A flotation solved these problems at a stroke, while guaranteeing the independence of Y&R’s management. Grey, whose astute chief executive Ed Meyer has run a profitable, publicly-quoted company like a privately-owned fiefdom for several decades, seemed to provide the template. As it happens, Y&R wasn’t half as smart. Flotation provided no more than a stay of execution. Y&R is about to be enslaved: its only choice is the captor.

At the moment, the odds are on Publicis. What a prize Y&R would be for chief executive Maurice Levy. More than the quality and breadth of its businesses, Y&R offers the key to Publicis’ long-term survival. It represents the critical mass that the French network craves in the US and a ticket to the global league game. At roughly $5bn (&£3.1bn), Y&R looks a snip. Yet, despite Y&R chief executive Tom Bell’s blessing for the Publicis deal, serious issues need to be ironed out. One of them is Ford, which just happens to be Y&R’s core global client. In the recent past, several enlightened global advertisers have expressed a more lenient attitude towards competitive conflict within agency networks. Alas, Ford is not one of them. Any agency group which takes on Ford is obliged to sign a solemn undertaking that it will eschew competitive business. Such as, in this case, Publicis’ Renault, BMW (through Fallon McElligott) and General Motors’ (through Hal Riney) accounts. Is Ford about to change its mind? If it does not, the Y&R/Publicis deal is dead in the water.

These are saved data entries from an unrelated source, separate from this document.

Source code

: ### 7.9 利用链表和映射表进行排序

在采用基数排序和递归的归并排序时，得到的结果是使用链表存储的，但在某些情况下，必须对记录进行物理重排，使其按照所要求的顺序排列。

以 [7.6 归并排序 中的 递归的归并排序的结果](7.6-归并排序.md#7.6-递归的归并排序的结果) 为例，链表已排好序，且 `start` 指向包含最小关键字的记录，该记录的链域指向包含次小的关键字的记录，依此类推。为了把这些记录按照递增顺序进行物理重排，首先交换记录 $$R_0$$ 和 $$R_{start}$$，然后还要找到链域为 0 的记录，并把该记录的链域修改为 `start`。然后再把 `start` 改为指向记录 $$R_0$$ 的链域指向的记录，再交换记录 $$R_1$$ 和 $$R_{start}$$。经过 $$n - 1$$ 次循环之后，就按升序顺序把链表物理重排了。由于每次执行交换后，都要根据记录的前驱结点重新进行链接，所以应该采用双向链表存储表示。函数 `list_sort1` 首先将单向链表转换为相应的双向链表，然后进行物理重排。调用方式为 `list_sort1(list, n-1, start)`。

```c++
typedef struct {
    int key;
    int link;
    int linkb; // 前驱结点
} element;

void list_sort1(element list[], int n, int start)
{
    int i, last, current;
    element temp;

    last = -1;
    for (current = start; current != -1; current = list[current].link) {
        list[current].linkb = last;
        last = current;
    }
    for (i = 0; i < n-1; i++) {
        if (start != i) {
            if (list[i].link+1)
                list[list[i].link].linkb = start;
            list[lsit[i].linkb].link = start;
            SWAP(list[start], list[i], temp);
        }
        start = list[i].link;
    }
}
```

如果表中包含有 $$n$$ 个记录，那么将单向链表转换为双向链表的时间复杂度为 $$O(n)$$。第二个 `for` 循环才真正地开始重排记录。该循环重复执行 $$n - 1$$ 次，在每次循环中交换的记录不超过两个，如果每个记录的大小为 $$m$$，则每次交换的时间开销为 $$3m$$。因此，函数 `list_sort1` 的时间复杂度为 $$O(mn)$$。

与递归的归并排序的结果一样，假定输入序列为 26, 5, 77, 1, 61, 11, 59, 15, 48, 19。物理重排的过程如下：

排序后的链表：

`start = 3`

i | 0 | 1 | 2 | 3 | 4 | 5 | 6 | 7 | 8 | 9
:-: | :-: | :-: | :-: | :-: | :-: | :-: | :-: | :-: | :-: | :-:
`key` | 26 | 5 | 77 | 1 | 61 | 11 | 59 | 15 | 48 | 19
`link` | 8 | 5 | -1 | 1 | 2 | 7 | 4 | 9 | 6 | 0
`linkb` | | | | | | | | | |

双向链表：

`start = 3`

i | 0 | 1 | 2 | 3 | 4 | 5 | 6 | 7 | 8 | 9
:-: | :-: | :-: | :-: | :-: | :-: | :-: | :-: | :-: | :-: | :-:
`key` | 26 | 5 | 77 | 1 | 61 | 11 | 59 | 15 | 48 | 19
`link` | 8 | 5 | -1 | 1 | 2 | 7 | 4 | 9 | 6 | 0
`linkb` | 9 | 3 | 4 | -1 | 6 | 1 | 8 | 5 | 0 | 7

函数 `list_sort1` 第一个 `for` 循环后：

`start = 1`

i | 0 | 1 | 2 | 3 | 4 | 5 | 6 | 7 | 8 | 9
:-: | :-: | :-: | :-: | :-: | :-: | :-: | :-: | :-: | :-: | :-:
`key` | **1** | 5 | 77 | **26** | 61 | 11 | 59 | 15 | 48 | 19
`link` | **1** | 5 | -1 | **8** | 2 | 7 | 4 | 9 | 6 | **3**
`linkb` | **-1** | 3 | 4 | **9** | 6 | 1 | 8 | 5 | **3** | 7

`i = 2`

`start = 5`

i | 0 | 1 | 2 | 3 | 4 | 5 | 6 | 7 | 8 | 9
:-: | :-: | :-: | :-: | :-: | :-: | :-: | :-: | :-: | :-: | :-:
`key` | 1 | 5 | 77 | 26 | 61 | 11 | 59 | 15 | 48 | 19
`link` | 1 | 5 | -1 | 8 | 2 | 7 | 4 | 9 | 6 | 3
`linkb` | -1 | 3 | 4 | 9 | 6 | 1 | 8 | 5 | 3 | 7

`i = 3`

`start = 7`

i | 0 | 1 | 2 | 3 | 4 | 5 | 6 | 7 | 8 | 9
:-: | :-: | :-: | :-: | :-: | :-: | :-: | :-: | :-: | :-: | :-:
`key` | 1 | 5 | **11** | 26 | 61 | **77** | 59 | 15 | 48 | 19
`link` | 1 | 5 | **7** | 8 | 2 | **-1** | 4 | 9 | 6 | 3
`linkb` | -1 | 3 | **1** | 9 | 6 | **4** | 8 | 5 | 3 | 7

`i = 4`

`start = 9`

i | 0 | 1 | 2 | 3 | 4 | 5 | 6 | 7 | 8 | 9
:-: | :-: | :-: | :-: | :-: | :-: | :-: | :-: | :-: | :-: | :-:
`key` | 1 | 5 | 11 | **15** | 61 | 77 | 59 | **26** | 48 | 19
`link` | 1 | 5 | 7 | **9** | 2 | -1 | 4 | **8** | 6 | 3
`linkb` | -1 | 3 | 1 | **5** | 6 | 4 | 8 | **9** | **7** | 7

A clue to Ford’s stance may be provided by the circumstances of the deal. Was it strictly necessary? To a marketing executive at Ford, indifferent to agency machinations, the choice of Publicis over WPP as a suitor must seem perverse, given that J Walter Thompson and Ogilvy & Mather – WPP’s main advertising networks – are Ford agencies.

Since there is little or no difference between the pricing or technical merits of both offers, the decision to recommend one party over the other must have lain elsewhere. That ‘elsewhere’ needs to be pretty convincing if Bell’s reputation is to remain intact. Unfortunately, the abstruse ‘terms of management control’ issue which is said to have balked agreement with WPP fails to convince. More likely, the breakdown resulted from a raw clash of egos.

Even if Ford is pacified, observers feel the Y&R/Publicis option will be a pis aller, conjured out of desperation. Certainly, it would be a better outcome for IPG and Omnicom than a WPP deal.